* _Saved entries_
......
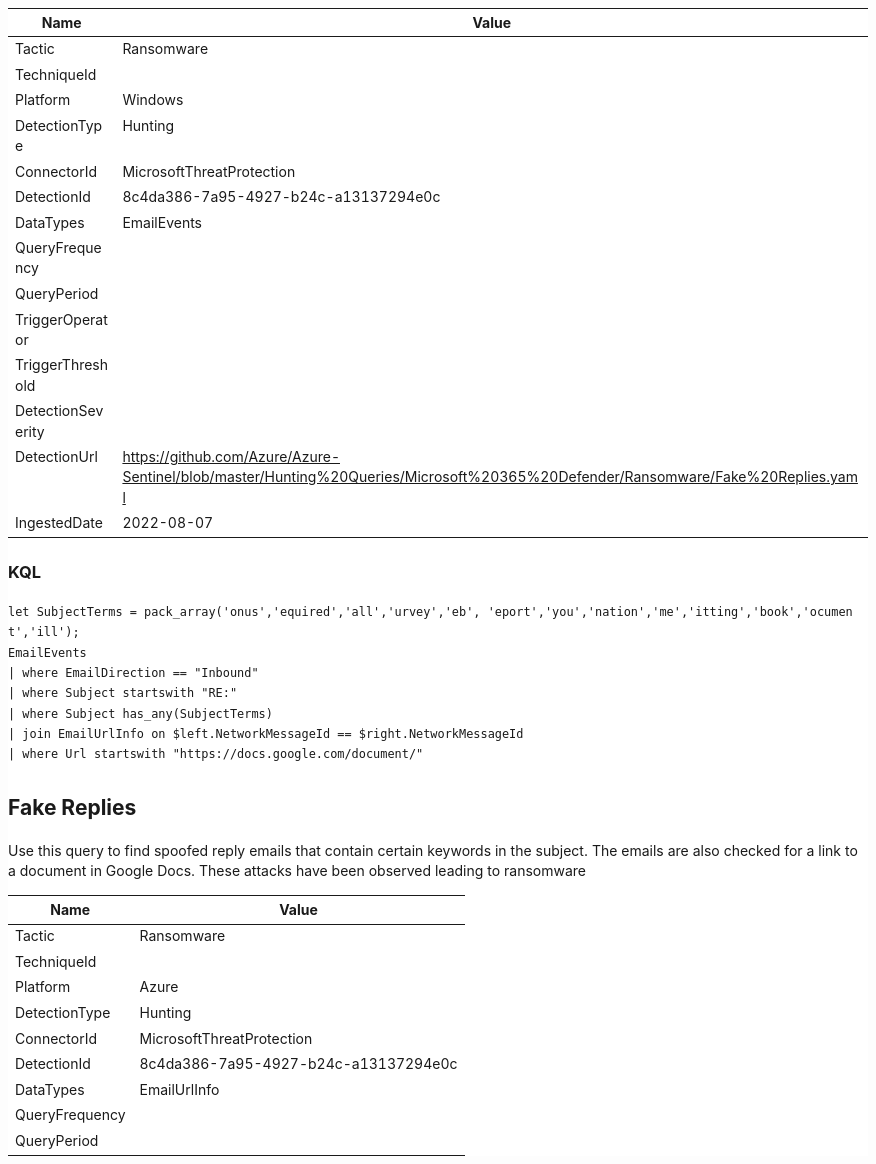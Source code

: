 |Name | Value |
| --- | --- |
|Tactic | Ransomware|
|TechniqueId | |
|Platform | Windows|
|DetectionType | Hunting |
|ConnectorId | MicrosoftThreatProtection |
|DetectionId | 8c4da386-7a95-4927-b24c-a13137294e0c |
|DataTypes | EmailEvents |
|QueryFrequency |  |
|QueryPeriod |  |
|TriggerOperator |  |
|TriggerThreshold |  |
|DetectionSeverity |  |
|DetectionUrl | https://github.com/Azure/Azure-Sentinel/blob/master/Hunting%20Queries/Microsoft%20365%20Defender/Ransomware/Fake%20Replies.yaml |
|IngestedDate | 2022-08-07 |

### KQL
```kql
let SubjectTerms = pack_array('onus','equired','all','urvey','eb', 'eport','you','nation','me','itting','book','ocument','ill'); 
EmailEvents 
| where EmailDirection == "Inbound" 
| where Subject startswith "RE:" 
| where Subject has_any(SubjectTerms) 
| join EmailUrlInfo on $left.NetworkMessageId == $right.NetworkMessageId 
| where Url startswith "https://docs.google.com/document/" 

```

## Fake Replies

Use this query to find spoofed reply emails that contain certain keywords in the subject. The emails are also checked for a link to a document in Google Docs.
These attacks have been observed leading to ransomware

|Name | Value |
| --- | --- |
|Tactic | Ransomware|
|TechniqueId | |
|Platform | Azure|
|DetectionType | Hunting |
|ConnectorId | MicrosoftThreatProtection |
|DetectionId | 8c4da386-7a95-4927-b24c-a13137294e0c |
|DataTypes | EmailUrlInfo |
|QueryFrequency |  |
|QueryPeriod |  |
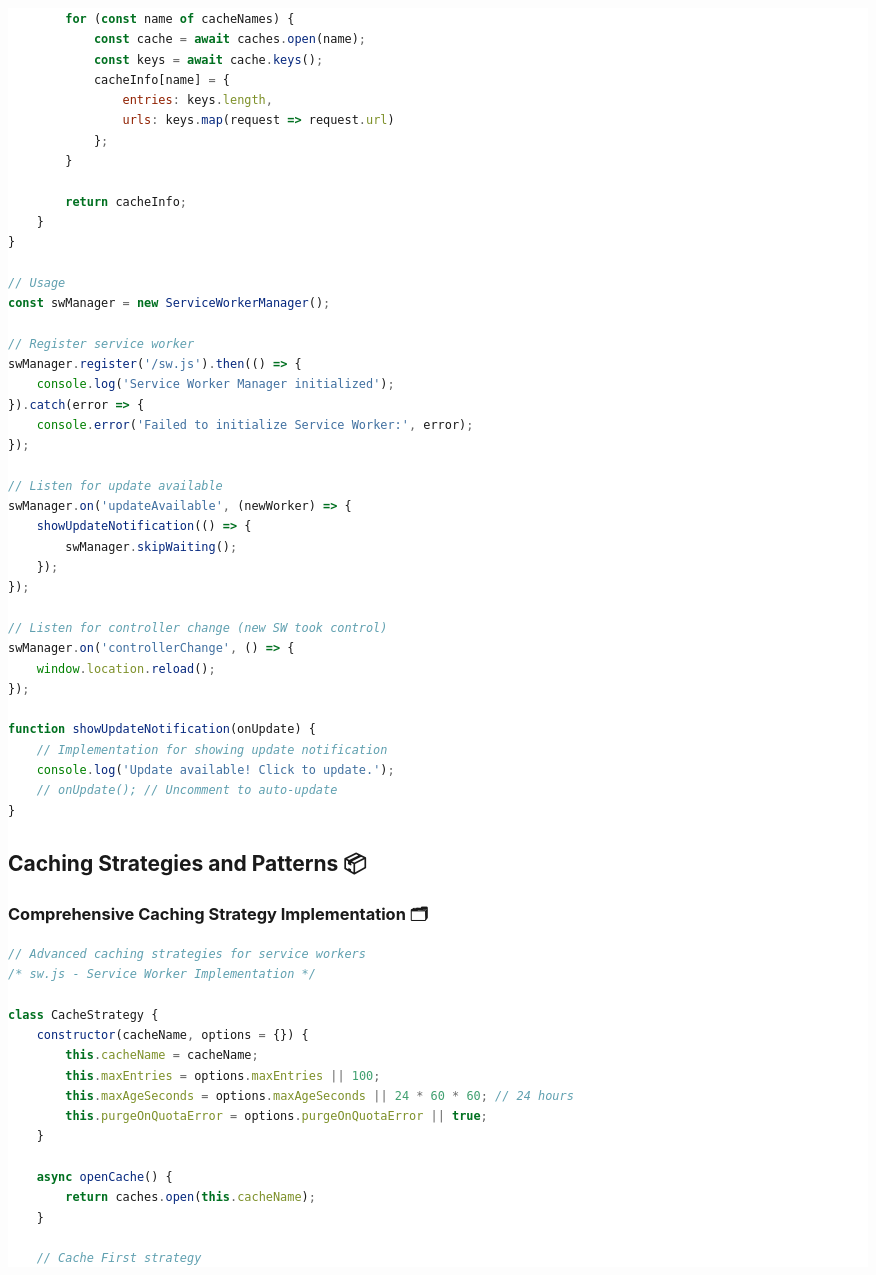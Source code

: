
 ```javascript
        for (const name of cacheNames) {
            const cache = await caches.open(name);
            const keys = await cache.keys();
            cacheInfo[name] = {
                entries: keys.length,
                urls: keys.map(request => request.url)
            };
        }
        
        return cacheInfo;
    }
}

// Usage
const swManager = new ServiceWorkerManager();

// Register service worker
swManager.register('/sw.js').then(() => {
    console.log('Service Worker Manager initialized');
}).catch(error => {
    console.error('Failed to initialize Service Worker:', error);
});

// Listen for update available
swManager.on('updateAvailable', (newWorker) => {
    showUpdateNotification(() => {
        swManager.skipWaiting();
    });
});

// Listen for controller change (new SW took control)
swManager.on('controllerChange', () => {
    window.location.reload();
});

function showUpdateNotification(onUpdate) {
    // Implementation for showing update notification
    console.log('Update available! Click to update.');
    // onUpdate(); // Uncomment to auto-update
}
```

## Caching Strategies and Patterns 📦

### Comprehensive Caching Strategy Implementation 🗂️

```javascript
// Advanced caching strategies for service workers
/* sw.js - Service Worker Implementation */

class CacheStrategy {
    constructor(cacheName, options = {}) {
        this.cacheName = cacheName;
        this.maxEntries = options.maxEntries || 100;
        this.maxAgeSeconds = options.maxAgeSeconds || 24 * 60 * 60; // 24 hours
        this.purgeOnQuotaError = options.purgeOnQuotaError || true;
    }
    
    async openCache() {
        return caches.open(this.cacheName);
    }
    
    // Cache First strategy
```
......
* _WHAT IS BEING ASKED_
Copy out all the entries exactly. Images stay out of the copy.

* _PROBLEM SOLUTION_
Source code

: |Name | Value |
| --- | --- |
|Tactic | Ransomware|
|TechniqueId | |
|Platform | Windows|
|DetectionType | Hunting |
|ConnectorId | MicrosoftThreatProtection |
|DetectionId | 8c4da386-7a95-4927-b24c-a13137294e0c |
|DataTypes | EmailEvents |
|QueryFrequency |  |
|QueryPeriod |  |
|TriggerOperator |  |
|TriggerThreshold |  |
|DetectionSeverity |  |
|DetectionUrl | https://github.com/Azure/Azure-Sentinel/blob/master/Hunting%20Queries/Microsoft%20365%20Defender/Ransomware/Fake%20Replies.yaml |
|IngestedDate | 2022-08-07 |

### KQL
```kql
let SubjectTerms = pack_array('onus','equired','all','urvey','eb', 'eport','you','nation','me','itting','book','ocument','ill'); 
EmailEvents 
| where EmailDirection == "Inbound" 
| where Subject startswith "RE:" 
| where Subject has_any(SubjectTerms) 
| join EmailUrlInfo on $left.NetworkMessageId == $right.NetworkMessageId 
| where Url startswith "https://docs.google.com/document/" 

```

## Fake Replies

Use this query to find spoofed reply emails that contain certain keywords in the subject. The emails are also checked for a link to a document in Google Docs.
These attacks have been observed leading to ransomware

|Name | Value |
| --- | --- |
|Tactic | Ransomware|
|TechniqueId | |
|Platform | Azure|
|DetectionType | Hunting |
|ConnectorId | MicrosoftThreatProtection |
|DetectionId | 8c4da386-7a95-4927-b24c-a13137294e0c |
|DataTypes | EmailUrlInfo |
|QueryFrequency |  |
|QueryPeriod |  |
Source code

:
 ```javascript
        for (const name of cacheNames) {
            const cache = await caches.open(name);
            const keys = await cache.keys();
            cacheInfo[name] = {
                entries: keys.length,
                urls: keys.map(request => request.url)
            };
        }
        
        return cacheInfo;
    }
}

// Usage
const swManager = new ServiceWorkerManager();

// Register service worker
swManager.register('/sw.js').then(() => {
    console.log('Service Worker Manager initialized');
}).catch(error => {
    console.error('Failed to initialize Service Worker:', error);
});

// Listen for update available
swManager.on('updateAvailable', (newWorker) => {
    showUpdateNotification(() => {
        swManager.skipWaiting();
    });
});

// Listen for controller change (new SW took control)
swManager.on('controllerChange', () => {
    window.location.reload();
});

function showUpdateNotification(onUpdate) {
    // Implementation for showing update notification
    console.log('Update available! Click to update.');
    // onUpdate(); // Uncomment to auto-update
}
```

## Caching Strategies and Patterns 📦

### Comprehensive Caching Strategy Implementation 🗂️

```javascript
// Advanced caching strategies for service workers
/* sw.js - Service Worker Implementation */

class CacheStrategy {
    constructor(cacheName, options = {}) {
        this.cacheName = cacheName;
        this.maxEntries = options.maxEntries || 100;
        this.maxAgeSeconds = options.maxAgeSeconds || 24 * 60 * 60; // 24 hours
        this.purgeOnQuotaError = options.purgeOnQuotaError || true;
    }
    
    async openCache() {
        return caches.open(this.cacheName);
    }
    
    // Cache First strategy
```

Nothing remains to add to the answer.